**Assignment:**
Your answer should hold only the lines from the start of the data below through the line with "the complement of", copied exactly, with pictures left out.

Saved data entries
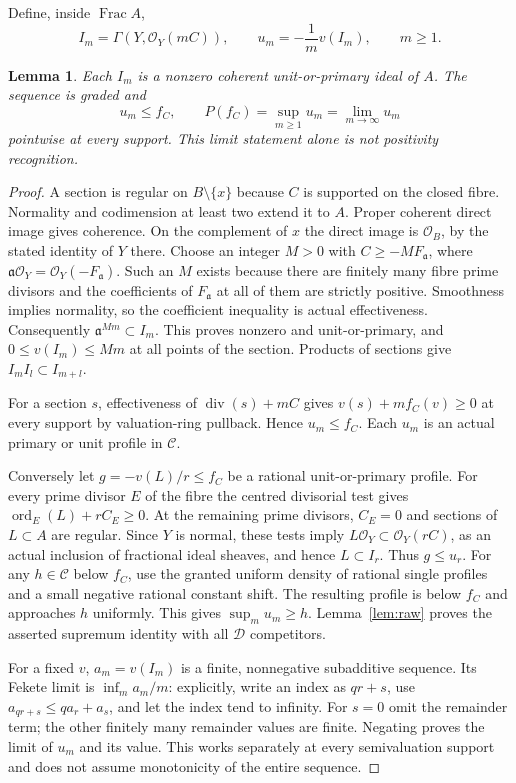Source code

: \documentclass[11pt]{article}
\newtheorem{lemma}[theorem]{Lemma}
\newcommand{\cC}{\mathcal C}
\newcommand{\cD}{\mathcal D}
\newcommand{\OO}{\mathcal O}
\begin{document}
Define, inside $\operatorname{Frac} A$,
\[
 I_m=\Gamma(Y,\OO_Y(mC)),\qquad
 u_m=-\frac1m v(I_m),\qquad m\geq1.
\]
\begin{lemma}\label{lem:sections}
Each $I_m$ is a nonzero coherent unit-or-primary ideal of $A$. The
sequence is graded and
\[
 u_m\leq f_C,\qquad P(f_C)=\sup_{m\geq1}u_m
       =\lim_{m\to\infty}u_m
\]
pointwise at every support. This limit statement alone is not positivity
recognition.
\end{lemma}
\begin{proof}
A section is regular on $B\setminus\{x\}$ because $C$ is supported on
the closed fibre. Normality and codimension at least two extend it to
$A$. Proper coherent direct image gives coherence. On the complement of
$x$ the direct image is $\OO_B$, by the stated identity of $Y$ there.
Choose an integer $M>0$ with $C\geq-M F_{\mathfrak a}$, where
$\mathfrak a\OO_Y=\OO_Y(-F_{\mathfrak a})$. Such an $M$ exists because
there are finitely many fibre prime divisors and the coefficients of
$F_{\mathfrak a}$ at all of them are strictly positive. Smoothness implies
normality, so the coefficient inequality is actual effectiveness.
Consequently $\mathfrak a^{Mm}\subset I_m$. This proves nonzero and
unit-or-primary, and $0\leq v(I_m)\leq Mm$ at all points of the section.
Products of sections give $I_m I_l\subset I_{m+l}$.

For a section $s$, effectiveness of $\operatorname{div}(s)+mC$ gives
$v(s)+m f_C(v)\geq0$ at every support by valuation-ring pullback. Hence
$u_m\leq f_C$. Each $u_m$ is an actual primary or unit profile in $\cC$.

Conversely let $g=-v(L)/r\leq f_C$ be a rational unit-or-primary profile.
For every prime divisor $E$ of the fibre the centred divisorial test
gives $\operatorname{ord}_E(L)+r C_E\geq0$. At the remaining prime
divisors, $C_E=0$ and sections of $L\subset A$ are regular.
Since $Y$ is normal, these tests imply
$L\OO_Y\subset\OO_Y(rC)$, as an actual inclusion of fractional ideal
sheaves, and hence $L\subset I_r$. Thus $g\leq u_r$.
For any $h\in\cC$ below $f_C$, use the granted uniform density of rational
single profiles and a small negative rational constant shift. The resulting
profile is below $f_C$ and approaches $h$ uniformly. This gives
$\sup_m u_m\geq h$. Lemma~\ref{lem:raw} proves the asserted supremum
identity with all $\cD$ competitors.

For a fixed $v$, $a_m=v(I_m)$ is a finite, nonnegative subadditive
sequence. Its Fekete limit is $\inf_m a_m/m$: explicitly, write an index
as $qr+s$, use $a_{qr+s}\leq q a_r+a_s$, and let the index tend to
infinity. For $s=0$ omit the remainder term; the other finitely many
remainder values are finite. Negating proves the limit of $u_m$ and its
value. This works separately at every semivaluation support and does not
assume monotonicity of the entire sequence.
\end{proof}
\end{document}
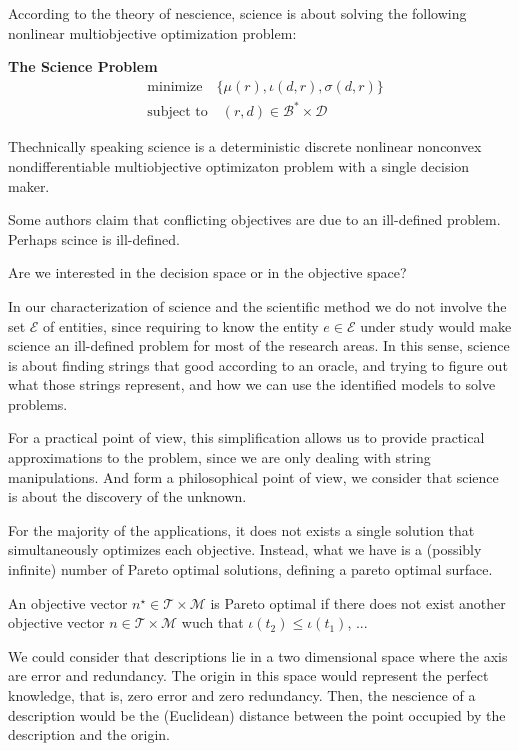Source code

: According to the theory of nescience, science is about solving the following nonlinear multiobjective optimization problem:

\begin{tBox}
\textbf{The Science Problem}
\begin{align*}
 & \text{minimize} \quad \{ \mu(r), \iota(d, r), \sigma(d, r)\} \\
 & \text{subject to} \quad (r, d) \in \mathcal{B}^\ast \times \mathcal{D}
\end{align*}
\end{tBox}


{\color{red} Thechnically speaking science is a deterministic discrete nonlinear nonconvex nondifferentiable multiobjective optimizaton problem with a single decision maker.}

{\color{red} Some authors claim that conflicting objectives are due to an ill-defined problem. Perhaps scince is ill-defined.}

{\color{red} Are we interested in the decision space or in the objective space?}

In our characterization of science and the scientific method we do not involve the set $\mathcal{E}$ of entities, since requiring to know the entity $e \in \mathcal{E}$ under study would make science an ill-defined problem for most of the research areas. In this sense, science is about finding strings that good according to an oracle, and trying to figure out what those strings represent, and how we can use the identified models to solve problems.

For a practical point of view, this simplification allows us to provide practical approximations to the problem, since we are only dealing with string manipulations. And form a philosophical point of view, we consider that science is about the discovery of the unknown.

For the majority of the applications, it does not exists a single solution that simultaneously optimizes each objective. Instead, what we have is a (possibly infinite) number of Pareto optimal solutions, defining a pareto optimal surface.

\begin{definition}
An objective vector $n^\star \in \mathcal{T} \times \mathcal{M}$ is Pareto optimal if there does not exist another objective vector $n \in \mathcal{T} \times \mathcal{M}$ wuch that $\iota(t_2) \leq \iota(t_1)$, ...
\end{definition}

We could consider that descriptions lie in a two dimensional space where the axis are error and redundancy. The origin in this space would represent the perfect knowledge, that is, zero error and zero redundancy. Then, the nescience of a description would be the (Euclidean) distance between the point occupied by the description and the origin.

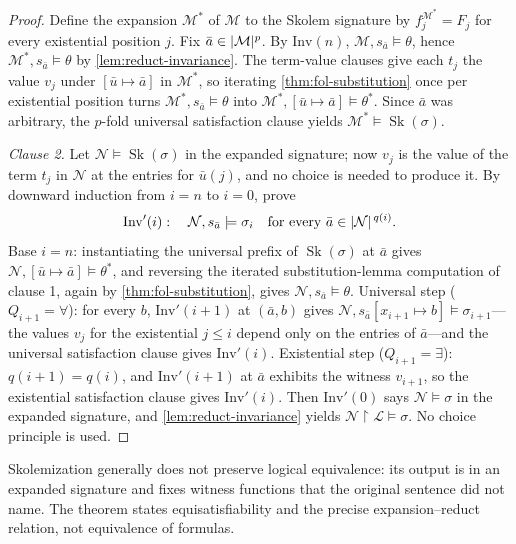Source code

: \documentclass[11pt,oneside,openany]{book}
\theoremstyle{definition}
\theoremstyle{plain}
\theoremstyle{remark}
\DeclarePairedDelimiter{\abs}{\lvert}{\rvert}
\newcommand{\Lang}{\mathcal{L}}
\newcommand{\Meta}{\mathcal{M}}
\newcommand{\restr}{\mathbin{\upharpoonright}}
\newcommand{\entails}{\models}
\begin{document}
\begin{proof}
Define the expansion \(\Meta^{*}\) of \(\Meta\) to the Skolem signature
by \(f_j^{\Meta^{*}}=F_j\) for every existential position \(j\).  Fix
\(\bar a\in\abs{\Meta}^{p}\).  By \(\mathrm{Inv}(n)\),
\(\Meta,s_{\bar a}\entails\theta\), hence
\(\Meta^{*},s_{\bar a}\entails\theta\) by \cref{lem:reduct-invariance}.
The term-value clauses give each \(t_j\) the value \(v_j\) under
\([\bar u\mapsto\bar a]\) in \(\Meta^{*}\), so iterating
\cref{thm:fol-substitution} once per existential position turns
\(\Meta^{*},s_{\bar a}\entails\theta\) into
\(\Meta^{*},[\bar u\mapsto\bar a]\entails\theta^{*}\).  Since \(\bar a\)
was arbitrary, the \(p\)-fold universal satisfaction clause yields
\(\Meta^{*}\entails\operatorname{Sk}(\sigma)\).

\emph{Clause 2.}  Let \(\mathcal N\entails\operatorname{Sk}(\sigma)\) in
the expanded signature; now \(v_j\) is the value of the term \(t_j\) in
\(\mathcal N\) at the entries for \(\bar u(j)\), and no choice is needed
to produce it.  By downward induction from \(i=n\) to \(i=0\), prove
\[
 \mathrm{Inv}'(i):\quad
 \mathcal N,s_{\bar a}\entails\sigma_i
 \quad\text{for every }\bar a\in\abs{\mathcal N}^{\,q(i)}.
\]
Base \(i=n\): instantiating the universal prefix of
\(\operatorname{Sk}(\sigma)\) at \(\bar a\) gives
\(\mathcal N,[\bar u\mapsto\bar a]\entails\theta^{*}\), and reversing the
iterated substitution-lemma computation of clause 1, again by
\cref{thm:fol-substitution}, gives
\(\mathcal N,s_{\bar a}\entails\theta\).  Universal step
(\(Q_{i+1}=\forall\)): for every \(b\), \(\mathrm{Inv}'(i+1)\) at
\((\bar a,b)\) gives
\(\mathcal N,s_{\bar a}[x_{i+1}\mapsto b]\entails\sigma_{i+1}\)---the
values \(v_j\) for the existential \(j\le i\) depend only on the entries
of \(\bar a\)---and the universal satisfaction clause gives
\(\mathrm{Inv}'(i)\).  Existential step (\(Q_{i+1}=\exists\)):
\(q(i+1)=q(i)\), and \(\mathrm{Inv}'(i+1)\) at \(\bar a\) exhibits the
witness \(v_{i+1}\), so the existential satisfaction clause gives
\(\mathrm{Inv}'(i)\).  Then \(\mathrm{Inv}'(0)\) says
\(\mathcal N\entails\sigma\) in the expanded signature, and
\cref{lem:reduct-invariance} yields
\(\mathcal N\restr\Lang\entails\sigma\).  No choice principle is used.
\end{proof}

Skolemization generally does not preserve logical equivalence: its output is
in an expanded signature and fixes witness functions that the original
sentence did not name.  The theorem states equisatisfiability and the precise
expansion--reduct relation, not equivalence of formulas.
\end{document}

**Output:**
Source code

: \documentclass[11pt]{article}
\newtheorem{lemma}[theorem]{Lemma}
\newcommand{\cC}{\mathcal C}
\newcommand{\cD}{\mathcal D}
\newcommand{\OO}{\mathcal O}
\begin{document}
Define, inside $\operatorname{Frac} A$,
\[
 I_m=\Gamma(Y,\OO_Y(mC)),\qquad
 u_m=-\frac1m v(I_m),\qquad m\geq1.
\]
\begin{lemma}\label{lem:sections}
Each $I_m$ is a nonzero coherent unit-or-primary ideal of $A$. The
sequence is graded and
\[
 u_m\leq f_C,\qquad P(f_C)=\sup_{m\geq1}u_m
       =\lim_{m\to\infty}u_m
\]
pointwise at every support. This limit statement alone is not positivity
recognition.
\end{lemma}
\begin{proof}
A section is regular on $B\setminus\{x\}$ because $C$ is supported on
the closed fibre. Normality and codimension at least two extend it to
$A$. Proper coherent direct image gives coherence. On the complement of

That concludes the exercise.